((Darlene Silva continued from
Mama's Gonna Look So Great))
It was hard for Darlene to say exactly how long she'd been gone, or how far she had traveled. These were details that had held the utmost importance to her on the way out, when the very worst things she could possibly conceive of happening were her getting lost or left behind or else Abe and Christina getting into trouble and needing her while she was too far away to effectively intervene. None of those worries had been unfounded, but in hindsight she had been guilty of a certain lack of imagination. In reality, things had turned out much, much worse.

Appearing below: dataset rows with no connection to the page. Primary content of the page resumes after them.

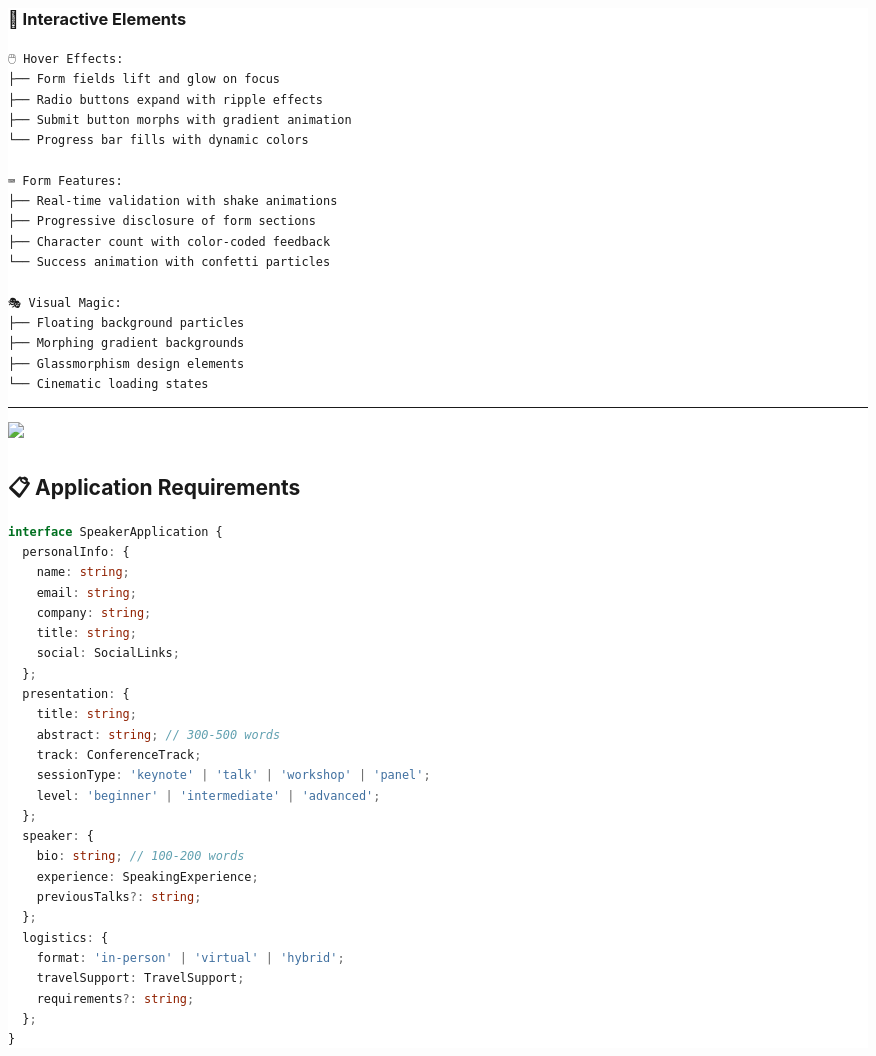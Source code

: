 ### 🎪 Interactive Elements

```
🖱️ Hover Effects:
├── Form fields lift and glow on focus
├── Radio buttons expand with ripple effects
├── Submit button morphs with gradient animation
└── Progress bar fills with dynamic colors

⌨️ Form Features:
├── Real-time validation with shake animations
├── Progressive disclosure of form sections
├── Character count with color-coded feedback
└── Success animation with confetti particles

🎭 Visual Magic:
├── Floating background particles
├── Morphing gradient backgrounds
├── Glassmorphism design elements
└── Cinematic loading states
```

---

<img src="https://user-images.githubusercontent.com/73097560/115834477-dbab4500-a447-11eb-908a-139a6edaec5c.gif">

## 📋 Application Requirements

```typescript
interface SpeakerApplication {
  personalInfo: {
    name: string;
    email: string;
    company: string;
    title: string;
    social: SocialLinks;
  };
  presentation: {
    title: string;
    abstract: string; // 300-500 words
    track: ConferenceTrack;
    sessionType: 'keynote' | 'talk' | 'workshop' | 'panel';
    level: 'beginner' | 'intermediate' | 'advanced';
  };
  speaker: {
    bio: string; // 100-200 words
    experience: SpeakingExperience;
    previousTalks?: string;
  };
  logistics: {
    format: 'in-person' | 'virtual' | 'hybrid';
    travelSupport: TravelSupport;
    requirements?: string;
  };
}
```
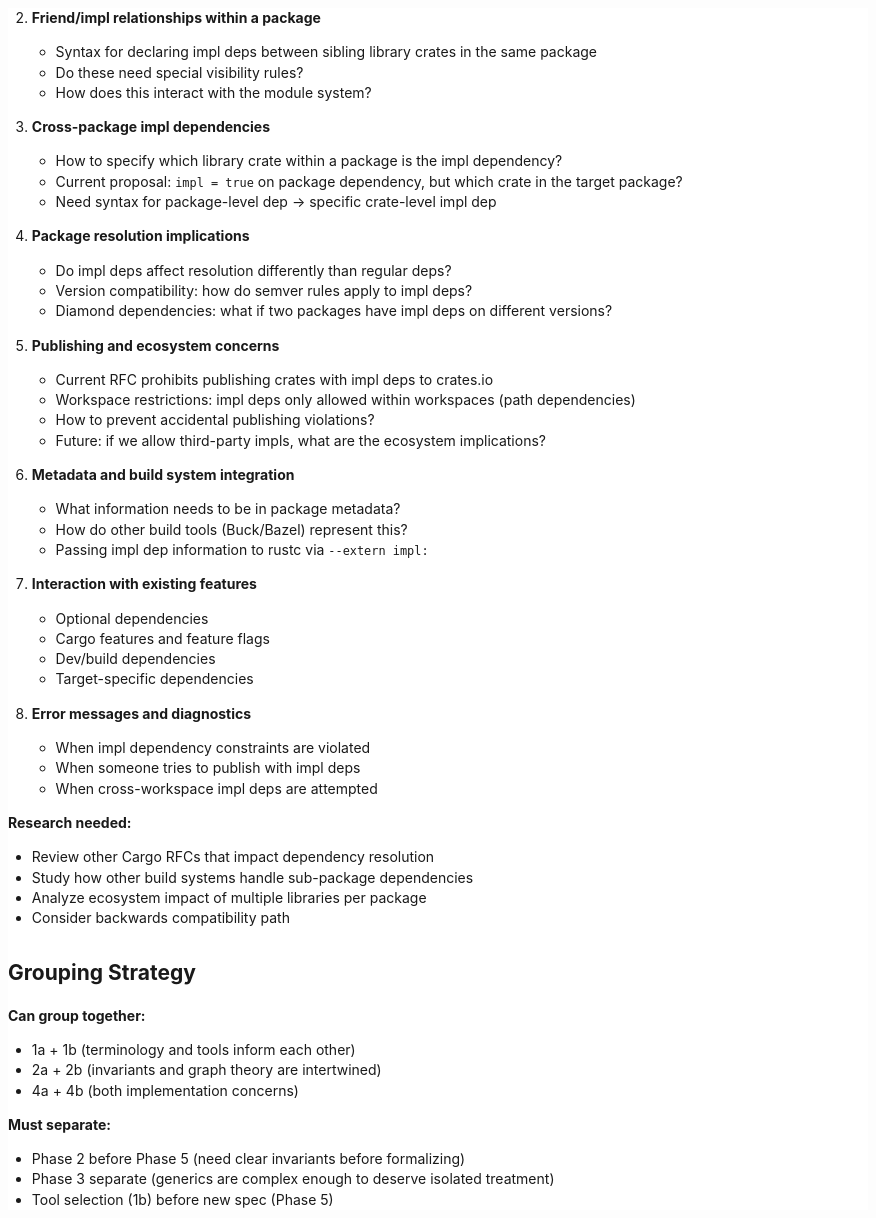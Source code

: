 2. **Friend/impl relationships within a package**
   - Syntax for declaring impl deps between sibling library crates in the same package
   - Do these need special visibility rules?
   - How does this interact with the module system?

3. **Cross-package impl dependencies**
   - How to specify which library crate within a package is the impl dependency?
   - Current proposal: `impl = true` on package dependency, but which crate in the target package?
   - Need syntax for package-level dep → specific crate-level impl dep

4. **Package resolution implications**
   - Do impl deps affect resolution differently than regular deps?
   - Version compatibility: how do semver rules apply to impl deps?
   - Diamond dependencies: what if two packages have impl deps on different versions?

5. **Publishing and ecosystem concerns**
   - Current RFC prohibits publishing crates with impl deps to crates.io
   - Workspace restrictions: impl deps only allowed within workspaces (path dependencies)
   - How to prevent accidental publishing violations?
   - Future: if we allow third-party impls, what are the ecosystem implications?

6. **Metadata and build system integration**
   - What information needs to be in package metadata?
   - How do other build tools (Buck/Bazel) represent this?
   - Passing impl dep information to rustc via `--extern impl:`

7. **Interaction with existing features**
   - Optional dependencies
   - Cargo features and feature flags
   - Dev/build dependencies
   - Target-specific dependencies

8. **Error messages and diagnostics**
   - When impl dependency constraints are violated
   - When someone tries to publish with impl deps
   - When cross-workspace impl deps are attempted

**Research needed:**
- Review other Cargo RFCs that impact dependency resolution
- Study how other build systems handle sub-package dependencies
- Analyze ecosystem impact of multiple libraries per package
- Consider backwards compatibility path

## Grouping Strategy

**Can group together:**
- 1a + 1b (terminology and tools inform each other)
- 2a + 2b (invariants and graph theory are intertwined)
- 4a + 4b (both implementation concerns)

**Must separate:**
- Phase 2 before Phase 5 (need clear invariants before formalizing)
- Phase 3 separate (generics are complex enough to deserve isolated treatment)
- Tool selection (1b) before new spec (Phase 5)
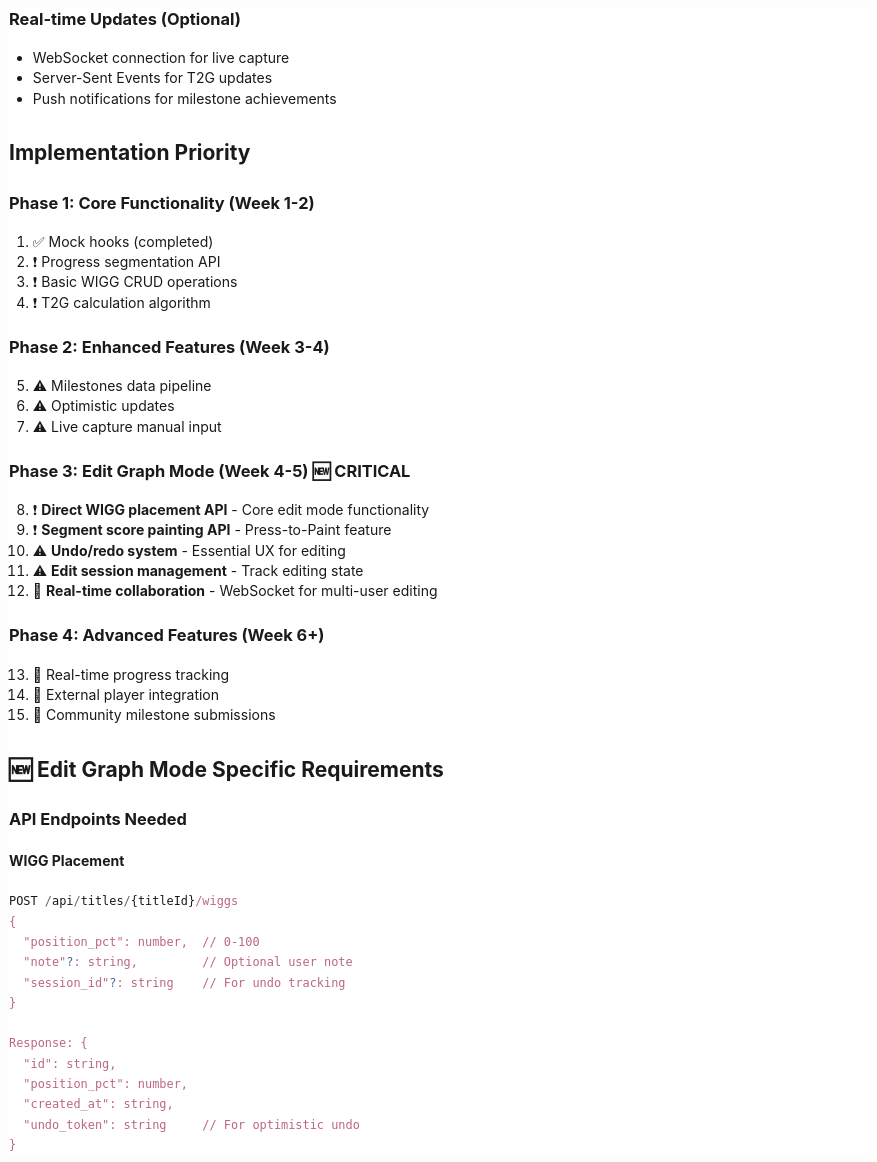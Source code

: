 ### Real-time Updates (Optional)
- WebSocket connection for live capture
- Server-Sent Events for T2G updates
- Push notifications for milestone achievements

## Implementation Priority

### Phase 1: Core Functionality (Week 1-2)
1. ✅ Mock hooks (completed)
2. ❗ Progress segmentation API
3. ❗ Basic WIGG CRUD operations
4. ❗ T2G calculation algorithm

### Phase 2: Enhanced Features (Week 3-4)
5. ⚠️ Milestones data pipeline
6. ⚠️ Optimistic updates
7. ⚠️ Live capture manual input

### Phase 3: Edit Graph Mode (Week 4-5) 🆕 **CRITICAL**
8. ❗ **Direct WIGG placement API** - Core edit mode functionality
9. ❗ **Segment score painting API** - Press-to-Paint feature
10. ⚠️ **Undo/redo system** - Essential UX for editing
11. ⚠️ **Edit session management** - Track editing state
12. 🔶 **Real-time collaboration** - WebSocket for multi-user editing

### Phase 4: Advanced Features (Week 6+)
13. 🔶 Real-time progress tracking
14. 🔶 External player integration
15. 🔶 Community milestone submissions

## 🆕 Edit Graph Mode Specific Requirements

### API Endpoints Needed

#### WIGG Placement
```typescript
POST /api/titles/{titleId}/wiggs
{
  "position_pct": number,  // 0-100
  "note"?: string,         // Optional user note
  "session_id"?: string    // For undo tracking
}

Response: {
  "id": string,
  "position_pct": number,
  "created_at": string,
  "undo_token": string     // For optimistic undo
}
```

Really, it had been pretty improbable that she end up shooting probably the only person left whose death would tear her up in new ways. Had it been anyone else, she would've been upset, sure, and sad, and guilty, but not to the same degree. Anyone else, and she would've maybe stayed with them still, talked still, but their dying wish wouldn't have attained the same importance that Arizona's had. Darlene wouldn't have put her return to her living friends on hold for anyone else, because she hadn't owed anyone else in quite the same way, either directly or by proxy. But here she was, in the wake of delay after delay after delay.

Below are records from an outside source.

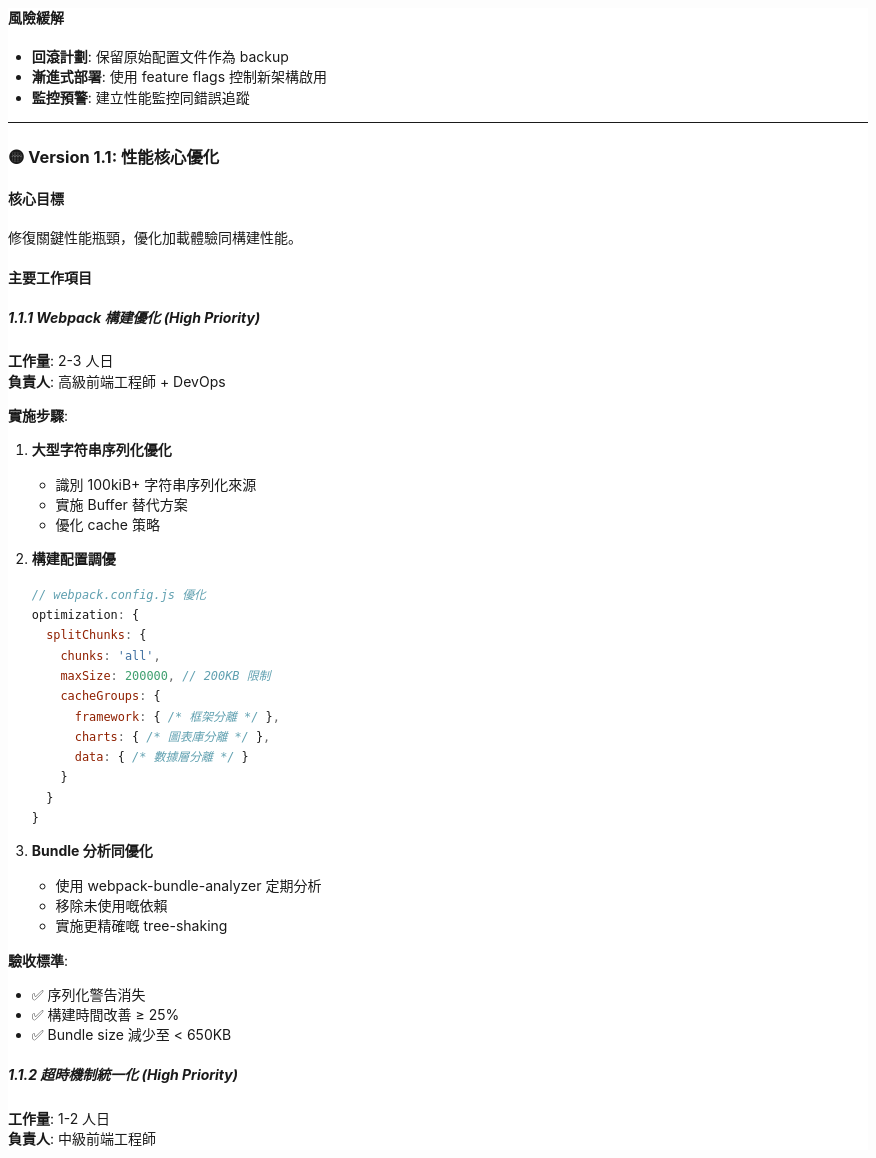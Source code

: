#### 風險緩解
- **回滾計劃**: 保留原始配置文件作為 backup
- **漸進式部署**: 使用 feature flags 控制新架構啟用
- **監控預警**: 建立性能監控同錯誤追蹤

---

### 🟡 Version 1.1: 性能核心優化

#### 核心目標
修復關鍵性能瓶頸，優化加載體驗同構建性能。

#### 主要工作項目

##### 1.1.1 Webpack 構建優化 (High Priority)
**工作量**: 2-3 人日  
**負責人**: 高級前端工程師 + DevOps

**實施步驟**:
1. **大型字符串序列化優化**
   - 識別 100kiB+ 字符串序列化來源
   - 實施 Buffer 替代方案
   - 優化 cache 策略

2. **構建配置調優**
   ```javascript
   // webpack.config.js 優化
   optimization: {
     splitChunks: {
       chunks: 'all',
       maxSize: 200000, // 200KB 限制
       cacheGroups: {
         framework: { /* 框架分離 */ },
         charts: { /* 圖表庫分離 */ },
         data: { /* 數據層分離 */ }
       }
     }
   }
   ```

3. **Bundle 分析同優化**
   - 使用 webpack-bundle-analyzer 定期分析
   - 移除未使用嘅依賴
   - 實施更精確嘅 tree-shaking

**驗收標準**:
- ✅ 序列化警告消失
- ✅ 構建時間改善 ≥ 25%
- ✅ Bundle size 減少至 < 650KB

##### 1.1.2 超時機制統一化 (High Priority)
**工作量**: 1-2 人日  
**負責人**: 中級前端工程師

Just how long had it been? When she left, it was raining, but the precipitation had been getting lighter and lighter. By the time Arizona's guns had been disposed of, it was functionally over, though the humidity still lingered in the air. Time always seemed to stretch for Darlene, or to contract, based on what she was doing and what was happening around her. When her primary goal was to pee in the bushes and change her shirt, and her biggest concern was getting far enough away from the others to have privacy while doing so, it had felt like a really long time. Those events, so small and meaningless, had felt like they'd taken ten or even fifteen minutes! But then, the shooting and the conversation, that had felt like forever, but if she had to pick a number, Darlene would've also said ten or fifteen minutes. Actually watching a movie, paying attention to the events and dialogue, she'd always found it incredible how much happened in a quarter hour. It was enough time to meet someone, fall in love, fight, and split up. Even the longest scenes were almost never that long, but so much was conveyed in the dialogue regardless.
And it was the same, again and again. Disposal of the guns? Ten to fifteen minutes. Maybe twenty for that, because she'd run around a lot, but maybe less, because things always felt way longer when she was running around. That was how being miserable worked.

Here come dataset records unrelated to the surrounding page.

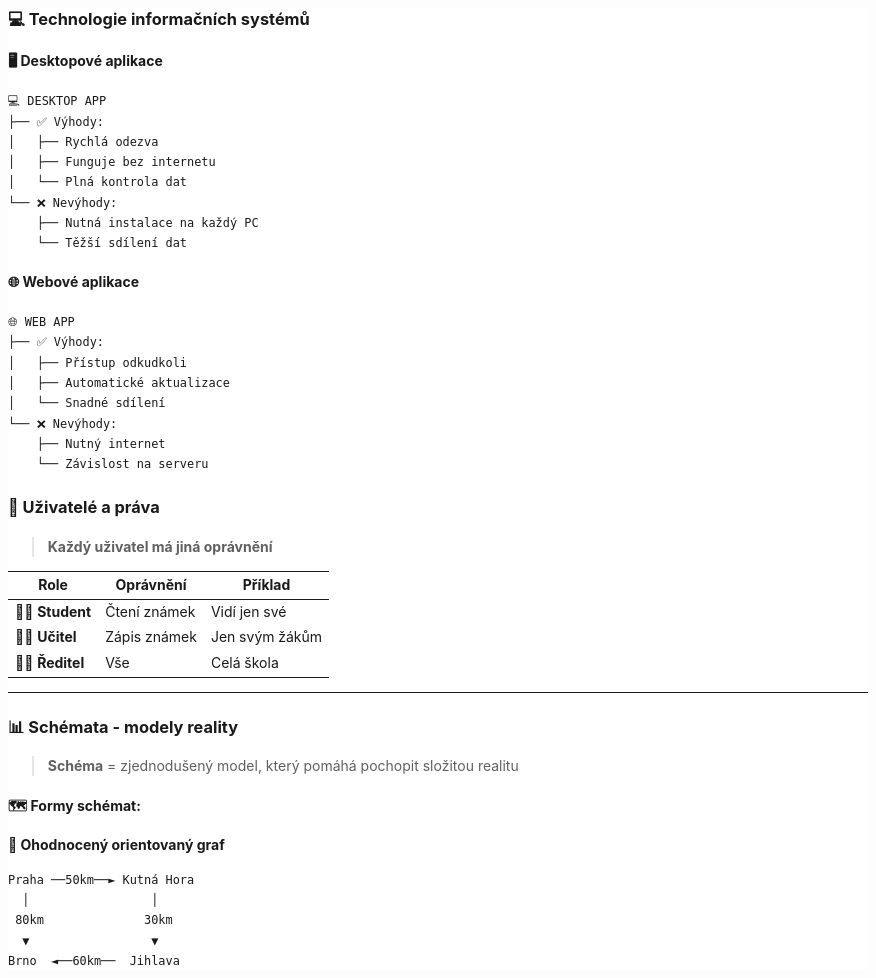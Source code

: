 ### 💻 Technologie informačních systémů

#### 🖥️ Desktopové aplikace

```
💻 DESKTOP APP
├── ✅ Výhody:
│   ├── Rychlá odezva
│   ├── Funguje bez internetu
│   └── Plná kontrola dat
└── ❌ Nevýhody:
    ├── Nutná instalace na každý PC
    └── Těžší sdílení dat
```

#### 🌐 Webové aplikace

```
🌐 WEB APP
├── ✅ Výhody:
│   ├── Přístup odkudkoli
│   ├── Automatické aktualizace
│   └── Snadné sdílení
└── ❌ Nevýhody:
    ├── Nutný internet
    └── Závislost na serveru
```

### 👥 Uživatelé a práva

> **Každý uživatel má jiná oprávnění**

| Role          | Oprávnění    | Příklad        |
| ------------- | ------------ | -------------- |
| 👨‍🎓 **Student** | Čtení známek | Vidí jen své   |
| 👩‍🏫 **Učitel**  | Zápis známek | Jen svým žákům |
| 👨‍💼 **Ředitel** | Vše          | Celá škola     |

---

### 📊 Schémata - modely reality

> **Schéma** = zjednodušený model, který pomáhá pochopit složitou realitu

#### 🗺️ Formy schémat:

**📍 Ohodnocený orientovaný graf**
```
Praha ──50km──► Kutná Hora
  │                 │
 80km              30km
  ▼                 ▼
Brno  ◄──60km──  Jihlava
```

Lunch with Ace? Yet again, ten to fifteen minutes. Darlene ate quickly a lot of the time, and even trying to slow it down, it had only been two ribs. Ten minutes might be pushing it. How long did it take to tie some shoes? How long did it take to finally say goodbye all the way?
The walk back had felt both quick and interminable. Put together entirely, Darlene had been absent for somewhere between forty minutes and an hour, probably. Maybe even less. That was all the time it took to upend and reconfigure everything she thought she knew about her life in this place, all it took for one of the strongest people she knew to fall by her own hand, all it took for a reunion to come and go.
What might have transpired with the others in that same small span of time?
The voices were the first sign that something was seriously wrong. When Darlene heard them, her hurried walk broke into a jog, even as her legs and lungs screamed at her that she'd had far more than her fair share of exercise in the last little while. It wasn't screaming. It wasn't even normal anger, exactly, not like when Darlene heard those two girls shriek at each other before the fight in the halls a million years ago, but the tone wasn't one bit friendly either. She recognized Abe's voice, and thought she heard Christina's too, and nobody else, but they were testy, bickering not like siblings but like rivals. They weren't happy.
Darlene wasn't being quiet or sneaky. Her shoes scraped along, shoveling dirt and twigs and loose bark and dry leaves up into the air. Her breathing was painful. She wasn't watching the ground anymore. She'd diverged from the track, just a little, but it didn't matter because she could hear them, she knew they were here, at any moment she'd see them and—
And then she did.
Darlene's momentum carried her towards the pair even as she slowed her pace, her bag thumping against her side. They were in a little clearing, and there was a body nearby, and a shopping cart, and even if the latter hadn't been enough to know for sure who it was, Darlene would've recognized Sakurako. Her throat felt tight all over again, but she had little time to spare for the body, because the living demanded her attention.
Abe stood back, guarded, defensive. It was a stance she could make sense of in her mind, the sort that said things were bad, things had gone wrong. It was probably how he'd looked all that time ago, back on the first day, when she shot Beryl, though there had been other things demanding more focus at the time. That instantly got Darlene's heart pounding faster.
Christina, meanwhile, stood near the cart and the bags, but not nearly so loose and easy. She had something big and metal in—no, on—her hand. Darlene squinted and almost took her glasses off to clean them before she remembered and then she didn't have to. The trap! Sakurako had had a bear trap, and it had been in her things, armed, and, and was that blood trickling down Christina's hand?
"I, guys, w-wait, I just, I," Darlene stammered and stumbled, as she leaned forward, bracing her hands on her knees while she panted, revolver pressing into her skin cool and metal. Her spit tasted tangy, and she really hoped she wouldn't puke. She didn't want to have to explain what she'd had for lunch just yet.